What you are asked to do:
Transcribe every record exactly, omitting none.

══════

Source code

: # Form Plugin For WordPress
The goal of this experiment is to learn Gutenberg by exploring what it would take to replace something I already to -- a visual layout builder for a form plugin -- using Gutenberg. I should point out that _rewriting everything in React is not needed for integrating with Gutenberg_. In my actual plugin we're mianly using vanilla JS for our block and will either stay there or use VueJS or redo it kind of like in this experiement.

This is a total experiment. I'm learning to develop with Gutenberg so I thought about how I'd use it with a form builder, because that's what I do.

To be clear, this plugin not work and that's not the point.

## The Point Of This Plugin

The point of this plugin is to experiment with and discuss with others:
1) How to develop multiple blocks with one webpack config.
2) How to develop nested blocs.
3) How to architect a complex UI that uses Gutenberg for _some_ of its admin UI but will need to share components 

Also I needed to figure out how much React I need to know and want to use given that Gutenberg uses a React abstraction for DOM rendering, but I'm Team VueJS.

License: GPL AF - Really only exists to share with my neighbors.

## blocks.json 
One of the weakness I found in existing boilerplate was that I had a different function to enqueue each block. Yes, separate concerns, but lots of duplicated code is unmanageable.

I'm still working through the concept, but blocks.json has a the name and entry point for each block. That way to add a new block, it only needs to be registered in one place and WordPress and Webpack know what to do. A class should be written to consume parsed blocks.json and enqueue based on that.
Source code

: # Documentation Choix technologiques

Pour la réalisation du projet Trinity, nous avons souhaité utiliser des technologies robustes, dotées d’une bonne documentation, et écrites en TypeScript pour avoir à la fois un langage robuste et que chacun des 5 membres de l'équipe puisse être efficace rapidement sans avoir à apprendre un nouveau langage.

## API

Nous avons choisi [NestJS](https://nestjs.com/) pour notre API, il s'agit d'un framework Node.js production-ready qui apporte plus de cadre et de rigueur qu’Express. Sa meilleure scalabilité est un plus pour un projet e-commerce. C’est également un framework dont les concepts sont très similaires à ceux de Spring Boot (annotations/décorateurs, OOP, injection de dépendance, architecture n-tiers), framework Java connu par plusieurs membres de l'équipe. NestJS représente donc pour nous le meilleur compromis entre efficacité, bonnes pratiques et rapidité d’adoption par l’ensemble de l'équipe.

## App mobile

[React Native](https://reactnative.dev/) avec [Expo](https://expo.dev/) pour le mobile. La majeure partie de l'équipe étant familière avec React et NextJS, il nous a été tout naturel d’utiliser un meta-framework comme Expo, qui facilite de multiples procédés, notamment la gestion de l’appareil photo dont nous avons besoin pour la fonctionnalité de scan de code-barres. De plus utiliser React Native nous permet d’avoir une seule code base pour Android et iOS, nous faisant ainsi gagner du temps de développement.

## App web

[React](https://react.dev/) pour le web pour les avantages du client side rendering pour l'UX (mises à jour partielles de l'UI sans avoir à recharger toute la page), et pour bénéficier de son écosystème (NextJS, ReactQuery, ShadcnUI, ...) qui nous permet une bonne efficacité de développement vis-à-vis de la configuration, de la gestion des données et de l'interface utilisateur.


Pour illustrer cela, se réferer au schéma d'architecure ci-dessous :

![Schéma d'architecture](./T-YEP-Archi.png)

══════

Response:
Source code

: # Form Plugin For WordPress
The goal of this experiment is to learn Gutenberg by exploring what it would take to replace something I already to -- a visual layout builder for a form plugin -- using Gutenberg. I should point out that _rewriting everything in React is not needed for integrating with Gutenberg_. In my actual plugin we're mianly using vanilla JS for our block and will either stay there or use VueJS or redo it kind of like in this experiement.

This is a total experiment. I'm learning to develop with Gutenberg so I thought about how I'd use it with a form builder, because that's what I do.

To be clear, this plugin not work and that's not the point.

## The Point Of This Plugin

The point of this plugin is to experiment with and discuss with others:
1) How to develop multiple blocks with one webpack config.
2) How to develop nested blocs.
3) How to architect a complex UI that uses Gutenberg for _some_ of its admin UI but will need to share components 

Also I needed to figure out how much React I need to know and want to use given that Gutenberg uses a React abstraction for DOM rendering, but I'm Team VueJS.

License: GPL AF - Really only exists to share with my neighbors.

## blocks.json 
One of the weakness I found in existing boilerplate was that I had a different function to enqueue each block. Yes, separate concerns, but lots of duplicated code is unmanageable.

I'm still working through the concept, but blocks.json has a the name and entry point for each block. That way to add a new block, it only needs to be registered in one place and WordPress and Webpack know what to do. A class should be written to consume parsed blocks.json and enqueue based on that.
Source code

: # Documentation Choix technologiques

Pour la réalisation du projet Trinity, nous avons souhaité utiliser des technologies robustes, dotées d’une bonne documentation, et écrites en TypeScript pour avoir à la fois un langage robuste et que chacun des 5 membres de l'équipe puisse être efficace rapidement sans avoir à apprendre un nouveau langage.

## API

Nous avons choisi [NestJS](https://nestjs.com/) pour notre API, il s'agit d'un framework Node.js production-ready qui apporte plus de cadre et de rigueur qu’Express. Sa meilleure scalabilité est un plus pour un projet e-commerce. C’est également un framework dont les concepts sont très similaires à ceux de Spring Boot (annotations/décorateurs, OOP, injection de dépendance, architecture n-tiers), framework Java connu par plusieurs membres de l'équipe. NestJS représente donc pour nous le meilleur compromis entre efficacité, bonnes pratiques et rapidité d’adoption par l’ensemble de l'équipe.

## App mobile

[React Native](https://reactnative.dev/) avec [Expo](https://expo.dev/) pour le mobile. La majeure partie de l'équipe étant familière avec React et NextJS, il nous a été tout naturel d’utiliser un meta-framework comme Expo, qui facilite de multiples procédés, notamment la gestion de l’appareil photo dont nous avons besoin pour la fonctionnalité de scan de code-barres. De plus utiliser React Native nous permet d’avoir une seule code base pour Android et iOS, nous faisant ainsi gagner du temps de développement.

## App web

[React](https://react.dev/) pour le web pour les avantages du client side rendering pour l'UX (mises à jour partielles de l'UI sans avoir à recharger toute la page), et pour bénéficier de son écosystème (NextJS, ReactQuery, ShadcnUI, ...) qui nous permet une bonne efficacité de développement vis-à-vis de la configuration, de la gestion des données et de l'interface utilisateur.


Pour illustrer cela, se réferer au schéma d'architecure ci-dessous :

![Schéma d'architecture](./T-YEP-Archi.png)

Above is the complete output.